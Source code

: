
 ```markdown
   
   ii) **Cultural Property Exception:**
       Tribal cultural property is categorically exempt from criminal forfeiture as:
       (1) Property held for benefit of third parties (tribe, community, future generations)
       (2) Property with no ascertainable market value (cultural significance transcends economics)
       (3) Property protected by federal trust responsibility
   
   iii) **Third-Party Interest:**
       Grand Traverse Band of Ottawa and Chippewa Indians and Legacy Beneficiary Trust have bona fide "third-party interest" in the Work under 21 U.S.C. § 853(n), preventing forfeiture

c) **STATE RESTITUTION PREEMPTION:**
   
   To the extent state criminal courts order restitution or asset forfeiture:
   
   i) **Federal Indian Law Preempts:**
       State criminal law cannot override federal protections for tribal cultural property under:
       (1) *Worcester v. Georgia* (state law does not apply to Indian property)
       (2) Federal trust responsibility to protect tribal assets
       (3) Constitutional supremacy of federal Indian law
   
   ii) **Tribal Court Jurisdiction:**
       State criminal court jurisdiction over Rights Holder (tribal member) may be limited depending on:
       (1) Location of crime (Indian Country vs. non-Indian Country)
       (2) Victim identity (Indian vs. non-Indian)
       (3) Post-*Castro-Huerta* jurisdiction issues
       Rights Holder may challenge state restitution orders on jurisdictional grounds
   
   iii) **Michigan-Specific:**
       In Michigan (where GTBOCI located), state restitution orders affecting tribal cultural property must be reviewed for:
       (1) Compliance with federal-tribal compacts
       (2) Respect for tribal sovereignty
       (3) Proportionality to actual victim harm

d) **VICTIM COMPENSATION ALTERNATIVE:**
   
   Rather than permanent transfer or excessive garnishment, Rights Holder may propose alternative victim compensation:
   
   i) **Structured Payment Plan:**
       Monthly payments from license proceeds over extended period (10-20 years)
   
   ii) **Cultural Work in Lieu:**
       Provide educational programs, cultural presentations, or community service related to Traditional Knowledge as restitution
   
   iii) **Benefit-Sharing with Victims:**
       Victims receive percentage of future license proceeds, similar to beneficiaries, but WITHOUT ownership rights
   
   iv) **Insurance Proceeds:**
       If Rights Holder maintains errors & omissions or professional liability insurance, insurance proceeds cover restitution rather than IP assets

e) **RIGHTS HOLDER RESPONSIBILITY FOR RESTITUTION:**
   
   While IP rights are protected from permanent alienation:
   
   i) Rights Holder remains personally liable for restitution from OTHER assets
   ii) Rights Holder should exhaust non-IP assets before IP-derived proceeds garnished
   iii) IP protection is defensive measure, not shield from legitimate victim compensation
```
--------
From the first line to the last, restate the data above exactly.

Source code

:
 ```markdown
   
   ii) **Cultural Property Exception:**
       Tribal cultural property is categorically exempt from criminal forfeiture as:
       (1) Property held for benefit of third parties (tribe, community, future generations)
       (2) Property with no ascertainable market value (cultural significance transcends economics)
       (3) Property protected by federal trust responsibility
   
   iii) **Third-Party Interest:**
       Grand Traverse Band of Ottawa and Chippewa Indians and Legacy Beneficiary Trust have bona fide "third-party interest" in the Work under 21 U.S.C. § 853(n), preventing forfeiture

c) **STATE RESTITUTION PREEMPTION:**
   
   To the extent state criminal courts order restitution or asset forfeiture:
   
   i) **Federal Indian Law Preempts:**
       State criminal law cannot override federal protections for tribal cultural property under:
       (1) *Worcester v. Georgia* (state law does not apply to Indian property)
       (2) Federal trust responsibility to protect tribal assets
       (3) Constitutional supremacy of federal Indian law
   
   ii) **Tribal Court Jurisdiction:**
       State criminal court jurisdiction over Rights Holder (tribal member) may be limited depending on:
       (1) Location of crime (Indian Country vs. non-Indian Country)
       (2) Victim identity (Indian vs. non-Indian)
       (3) Post-*Castro-Huerta* jurisdiction issues
       Rights Holder may challenge state restitution orders on jurisdictional grounds
   
   iii) **Michigan-Specific:**
       In Michigan (where GTBOCI located), state restitution orders affecting tribal cultural property must be reviewed for:
       (1) Compliance with federal-tribal compacts
       (2) Respect for tribal sovereignty
       (3) Proportionality to actual victim harm

d) **VICTIM COMPENSATION ALTERNATIVE:**
   
   Rather than permanent transfer or excessive garnishment, Rights Holder may propose alternative victim compensation:
   
   i) **Structured Payment Plan:**
       Monthly payments from license proceeds over extended period (10-20 years)
   
   ii) **Cultural Work in Lieu:**
       Provide educational programs, cultural presentations, or community service related to Traditional Knowledge as restitution
   
   iii) **Benefit-Sharing with Victims:**
       Victims receive percentage of future license proceeds, similar to beneficiaries, but WITHOUT ownership rights
   
   iv) **Insurance Proceeds:**
       If Rights Holder maintains errors & omissions or professional liability insurance, insurance proceeds cover restitution rather than IP assets

e) **RIGHTS HOLDER RESPONSIBILITY FOR RESTITUTION:**
   
   While IP rights are protected from permanent alienation:
   
   i) Rights Holder remains personally liable for restitution from OTHER assets
   ii) Rights Holder should exhaust non-IP assets before IP-derived proceeds garnished
   iii) IP protection is defensive measure, not shield from legitimate victim compensation
```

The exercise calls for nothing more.